Introduction

Executive Summary

EMEA has seen material year-on-year increases in claims notifications, occurring earlier in the policy life, following years of soft pricing. The insurance market will be monitoring the maturation of both policy notification rates and settled claims.

Key numbers & highlights

Total Loss Recovered

$60m

Clients in EMEA recovered in excess of $60m on transaction solution claims in 2025.

R&W Claim Frequency

9.5%

9.5% of policies placed in 2025 had seen a notification by the end of 2025, demonstrating a marked shift in frequency development.

Claim Notifications Increase

47%

2025 saw a 47% increase in notifications submitted under W&I Policies.

R&W Breach Trends

1. Financial Statements

2. Material Contracts

3. Compliance with laws

Top breach types by paid loss continue to be financial statements, material contracts and compliance with laws.

Analysis

Regional M&A Environment and
Claims Overview

M&A Environment

As claims activity across EMEA increases significantly, the importance of data around the underlying drivers of those claims is growing as stakeholders in the market seek to improve both diligence and underwriting.

We have analysed Aon’s EMEA W&I and tax insurance portfolio, with a focus on notifications from 2017 - 2025, alongside a structured survey of W&I insurers active in the EMEA market.

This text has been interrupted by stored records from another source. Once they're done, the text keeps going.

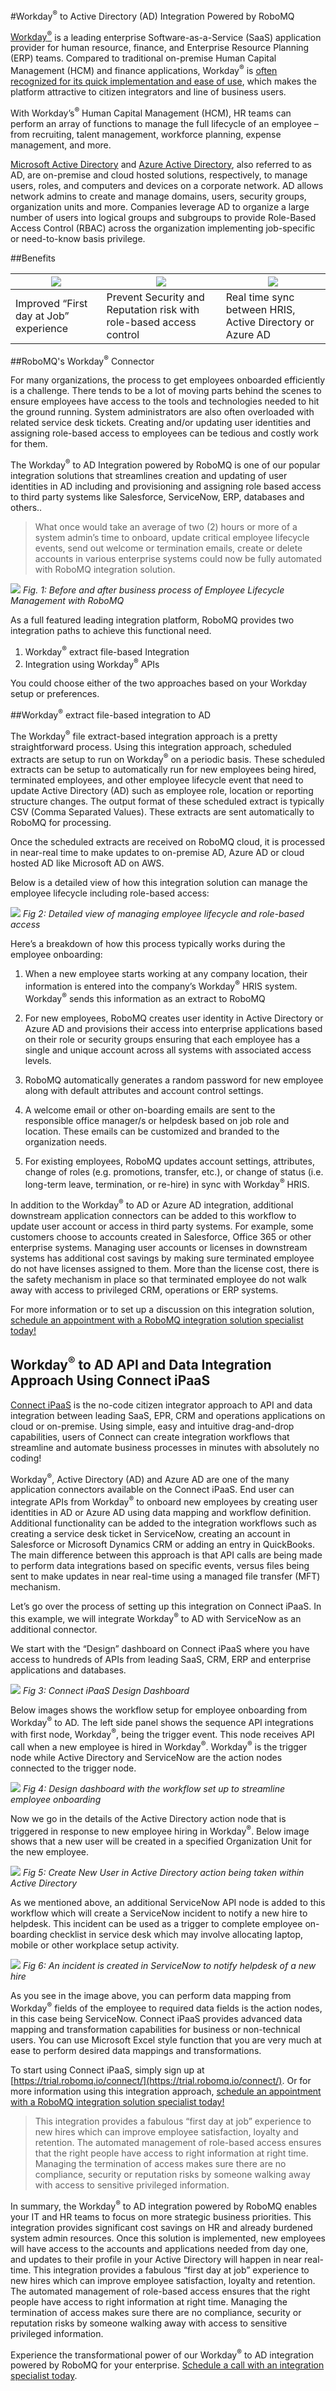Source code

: #Workday<sup>&reg;</sup> to Active Directory (AD) Integration Powered by RoboMQ

[Workday<sup>&reg;</sup>](https://www.workday.com/) is a leading enterprise Software-as-a-Service (SaaS) application provider for human resource, finance, and Enterprise Resource Planning (ERP) teams. Compared to traditional on-premise Human Capital Management (HCM) and finance applications, Workday<sup>&reg;</sup> is [often recognized for its quick implementation and ease of use](https://searchhrsoftware.techtarget.com/definition/Workday), which makes the platform attractive to citizen integrators and line of business users.  

With Workday’s<sup>&reg;</sup> Human Capital Management (HCM), HR teams can perform an array of functions to manage the full lifecycle of an employee – from recruiting, talent management, workforce planning, expense management, and more.  

[Microsoft Active Directory](https://docs.microsoft.com/en-us/previous-versions/windows/it-pro/windows-server-2003/cc782657(v=ws.10)) and [Azure Active Directory](https://azure.microsoft.com/en-us/services/active-directory/), also referred to as AD, are on-premise and cloud hosted solutions, respectively, to manage users, roles, and computers and devices on a corporate network. AD allows network admins to create and manage domains, users, security groups, organization units and more. Companies leverage AD to organize a large number of users into logical groups and subgroups to provide Role-Based Access Control (RBAC) across the organization implementing job-specific or need-to-know basis privilege.  

##Benefits


| ![](https://robomq.io/wp-content/uploads/2020/02/workday-experience.png) | ![](https://robomq.io/wp-content/uploads/2019/10/benefit-2-1.png) | ![](https://robomq.io/wp-content/uploads/2020/02/workday-communication.png) |
|---|---|---|
| Improved “First day at Job” experience | Prevent Security and Reputation risk with role-based access control | Real time sync between HRIS, Active Directory or Azure AD |


##RoboMQ's Workday<sup>&reg;</sup> Connector

For many organizations, the process to get employees onboarded efficiently is a challenge. There tends to be a lot of moving parts behind the scenes to ensure employees have access to the tools and technologies needed to hit the ground running. System administrators are also often overloaded with related service desk tickets. Creating and/or updating user identities and assigning role-based access to employees can be tedious and costly work for them.  

The Workday<sup>&reg;</sup> to AD Integration powered by RoboMQ is one of our popular integration solutions that streamlines creation and updating of user identities in AD including and provisioning and assigning role based access to third party systems like Salesforce, ServiceNow, ERP, databases and others..  

> What once would take an average of two (2) hours or more of a system admin’s time to onboard, update critical employee lifecycle events, send out welcome or termination emails, create or delete accounts in various enterprise systems could now be fully automated with RoboMQ integration solution.  

![](https://robomq.io/wp-content/uploads/2020/02/workday-to-AD-2-e1581631430846.png)
*Fig. 1: Before and after business process of Employee Lifecycle Management with RoboMQ*

As a full featured leading integration platform, RoboMQ provides two integration paths to achieve this functional need. 

1. Workday<sup>&reg;</sup> extract file-based Integration 
1. Integration using Workday<sup>&reg;</sup> APIs 

You could choose either of the two approaches based on your Workday setup or preferences. 

##Workday<sup>&reg;</sup> extract file-based integration to AD

The Workday<sup>&reg;</sup> file extract-based integration approach is a pretty straightforward process. Using this integration approach, scheduled extracts are setup to run on Workday<sup>&reg;</sup> on a periodic basis. These scheduled extracts can be setup to automatically run for new employees being hired, terminated employees, and other employee lifecycle event that need to update Active Directory (AD) such as employee role, location or reporting structure changes. The output format of these scheduled extract is typically CSV (Comma Separated Values). These extracts are sent automatically to RoboMQ for processing.  

Once the scheduled extracts are received on RoboMQ cloud, it is processed in near-real time to make updates to on-premise AD, Azure AD or cloud hosted AD like Microsoft AD on AWS.  

Below is a detailed view of how this integration solution can manage the employee lifecycle including role-based access: 

![](https://robomq.io/wp-content/uploads/2020/03/Workday-Integration-flow.png)
*Fig 2: Detailed view of managing employee lifecycle and role-based access*

Here’s a breakdown of how this process typically works during the employee onboarding: 

1. When a new employee starts working at any company location, their information is entered into the company’s Workday<sup>&reg;</sup> HRIS system. Workday<sup>&reg;</sup> sends this information as an extract to RoboMQ 

1. For new employees, RoboMQ creates user identity in Active Directory or Azure AD and provisions their access into enterprise applications based on their role or security groups ensuring that each employee has a single and unique account across all systems with associated access levels.  

1. RoboMQ automatically generates a random password for new employee along with default attributes and account control settings.  

1. A welcome email or other on-boarding emails are sent to the responsible office manager/s or helpdesk based on job role and location. These emails can be customized and branded to the organization needs. 
  
1. For existing employees, RoboMQ updates account settings, attributes, change of roles (e.g. promotions, transfer, etc.), or change of status (i.e. long-term leave, termination, or re-hire) in sync with Workday<sup>&reg;</sup> HRIS. 

In addition to the Workday<sup>&reg;</sup> to AD or Azure AD integration, additional downstream application connectors can be added to this workflow to update user account or access in third party systems. For example, some customers choose to accounts created in Salesforce, Office 365 or other enterprise systems. Managing user accounts or licenses in downstream systems has additional cost savings by making sure terminated employee do not have licenses assigned to them. More than the license cost, there is the safety mechanism in place so that terminated employee do not walk away with access to privileged CRM, operations or ERP systems. 

For more information or to set up a discussion on this integration solution, [schedule an appointment with a RoboMQ integration solution specialist today!](https://app.hubspot.com/meetings/eric-koch) 

## Workday<sup>&reg;</sup> to AD API and Data Integration Approach Using Connect iPaaS 

[Connect iPaaS](https://www.robomq.io/connect/) is the no-code citizen integrator approach to API and data integration between leading SaaS, EPR, CRM and operations applications on cloud or on-premise. Using simple, easy and intuitive drag-and-drop capabilities, users of Connect can create integration workflows that streamline and automate business processes in minutes with absolutely no coding! 

Workday<sup>&reg;</sup>, Active Directory (AD) and Azure AD are one of the many application connectors available on the Connect iPaaS. End user can integrate APIs from Workday<sup>&reg;</sup> to onboard new employees by creating user identities in AD or Azure AD using data mapping and workflow definition. Additional functionality can be added to the integration workflows such as creating a service desk ticket in ServiceNow, creating an account in Salesforce or Microsoft Dynamics CRM or adding an entry in QuickBooks. The main difference between this approach is that API calls are being made to perform data integrations based on specific events, versus files being sent to make updates in near real-time using a managed file transfer (MFT) mechanism.  

Let’s go over the process of setting up this integration on Connect iPaaS. In this example, we will integrate Workday<sup>&reg;</sup> to AD with ServiceNow as an additional connector.  

We start with the “Design” dashboard on Connect iPaaS where you have access to hundreds of APIs from leading SaaS, CRM, ERP and enterprise applications and databases.

![](https://robomq.io/wp-content/uploads/2020/03/RTD-Screen1.png)
*Fig 3: Connect iPaaS Design Dashboard*

Below images shows the workflow setup for employee onboarding from Workday<sup>&reg;</sup> to AD. The left side panel shows the sequence API integrations with first node, Workday<sup>&reg;</sup>, being the trigger event. This node receives API call when a new employee is hired in Workday<sup>&reg;</sup>. Workday<sup>&reg;</sup> is the trigger node while Active Directory and ServiceNow are the action nodes connected to the trigger node.

![](https://robomq.io/wp-content/uploads/2020/03/RTD-Screen2.png)
*Fig 4: Design dashboard with the workflow set up to streamline employee onboarding*

Now we go in the details of the Active Directory action node that is triggered in response to new employee hiring in Workday<sup>&reg;</sup>. Below image shows that a new user will be created in a specified Organization Unit for the new employee. 

![](https://robomq.io/wp-content/uploads/2020/03/RTD-Screen3.png)
*Fig 5: Create New User in Active Directory action being taken within Active Directory*

As we mentioned above, an additional ServiceNow API node is added to this workflow which will create a ServiceNow incident to notify a new hire to helpdesk. This incident can be used as a trigger to complete employee on-boarding checklist in service desk which may involve allocating laptop, mobile or other workplace setup activity. 

![](https://robomq.io/wp-content/uploads/2020/03/RTD-Screen4.png)
*Fig 6: An incident is created in ServiceNow to notify helpdesk of a new hire*

As you see in the image above, you can perform data mapping from Workday<sup>&reg;</sup> fields of the employee to required data fields is the action nodes, in this case being ServiceNow. Connect iPaaS provides advanced data mapping and transformation capabilities for business or non-technical users. You can use Microsoft Excel style function that you are very much at ease to perform desired data mappings and transformations. 

To start using Connect iPaaS, simply sign up at [https://trial.robomq.io/connect/](https://trial.robomq.io/connect/). Or for more information using this integration  approach, [schedule an appointment with a RoboMQ integration solution specialist today!](https://app.hubspot.com/meetings/eric-koch) 

>This integration provides a fabulous “first day at job” experience to new hires which can improve employee satisfaction, loyalty and retention.  The automated management of role-based access ensures that the right people have access to right information at right time. Managing the termination of access makes sure there are no compliance, security or reputation risks by someone walking away with access to sensitive privileged information. 

 

In summary, the Workday<sup>&reg;</sup> to AD integration powered by RoboMQ enables your IT and HR teams to focus on more strategic business priorities. This integration provides significant cost savings on HR and already burdened system admin resources.  Once this solution is implemented, new employees will have access to the accounts and applications needed from day one, and updates to their profile in your Active Directory will happen in near real-time. This integration provides a fabulous “first day at job” experience to new hires which can improve employee satisfaction, loyalty and retention.  The automated management of role-based access ensures that the right people have access to right information at right time. Managing the termination of access makes sure there are no compliance, security or reputation risks by someone walking away with access to sensitive privileged information.  

Experience the transformational power of our Workday<sup>&reg;</sup> to AD integration powered by RoboMQ for your enterprise. [Schedule a call with an integration specialist today](https://app.hubspot.com/meetings/eric-koch).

From this, we have generated evidence-based insights for the M&A market to support clients, insurers, and their advisers in understanding how risk is evolving.

Together, these quantitative and qualitative perspectives provide a robust view of current trends, challenges and opportunities in the transaction liability space.

W&I Claim Frequency

Claims activity on W&I insurance has matured with client engagement. Notification frequency is climbing: in 2025 alone, notifications made on policies placed by Aon were up 47% from those made in 2024, and projected ultimate claim frequencies for the 2025 underwriting year are expected to exceed the long‑standing 20% benchmark. For the 2023 cohort, insurers are already reporting a 20.3% notification rate with c.4 years of cover still to run.

Timing of Notifications

The timing and shape of claims are evolving. A growing share of notifications are arriving earlier in the policy life, with 9.5% of Aon’s 2025 policies seeing a claim by the end of 2025.

Mid‑Market Claim Profile

Mid‑market deals placed by Aon with enterprise values between $250 million and $500 million are generating a disproportionately high share of initial loss claimed, but as reported in the North America section of our study, this is in line with Aon’s expectations given the larger limits available on deals in this range.

Large‑Cap Claim Profile

At the top end, $1 billion‑plus deals continue to show the highest notification rates, although fewer deals in this range may skew the percentages and with more robust post-close diligence for larger deals this is perhaps expected.

Together, these trends point to a market where W&I and tax policies are being claimed against more often, earlier in the policy period, and in a wider variety of claim scenarios.

M&A Perspective

In light of the M&A market dynamics of 2022 onwards (elongated timetables, more disciplined buyers and increasingly exhaustive diligence) insurers may have anticipated fewer claims. Instead, we are seeing the opposite: not only are notifications increasing, but the quantum first asserted by insureds at the point of notification has also risen.

In a challenging economic cycle, growth plans have faltered for some businesses, which may be driving the heightened claims activity. It would, however, be overly simplistic to draw a straight causal line from macroeconomic pressure to claims. In parallel, the user base has become more sophisticated: insureds and their advisers are increasingly fluent in how W&I is intended to respond, more adept at navigating the policy, and—consistent with broader trends noted in this report—more inclined to notify earlier in the post completion lifecycle. The elongated deal timetable and additional focus on risk through diligence and the W&I workstream may also be driving heightened claims.

This is against a backdrop of an extended period of low pricing in a competitive insurance market, driving insurers to compete on policy breadth and scope, resulting in trends such as increased nil, tipping, or dropping retentions, which increase insurer exposure at the foot of claims. We have also seen increased appetite to provide synthetic policies and will consider claims development from such trends to follow in the next period.

What does this mean for the remainder of 2026 and beyond? The recent soft market cycle has likely increased pressure on insurers’ combined ratios, and there is a meaningful risk that some post-2022 underwriting years may prove to be unprofitable as claims continue to develop. Intense competition has limited the use of traditional tools for managing exposure—such as higher retentions, rate increases, and narrower coverage—particularly for insurers seeking to build or preserve market share. In this context, capacity management has become the primary remaining lever, and we have already observed some retrenchment from insurers and reinsurers that are increasingly focused on aggregation risk, especially on larger placements. We anticipate greater underwriting and pricing discipline through the remainder of 2026 and beyond, although the extent of any market correction will depend on the development of prior-year claims and the volume of M&A activity coming to market.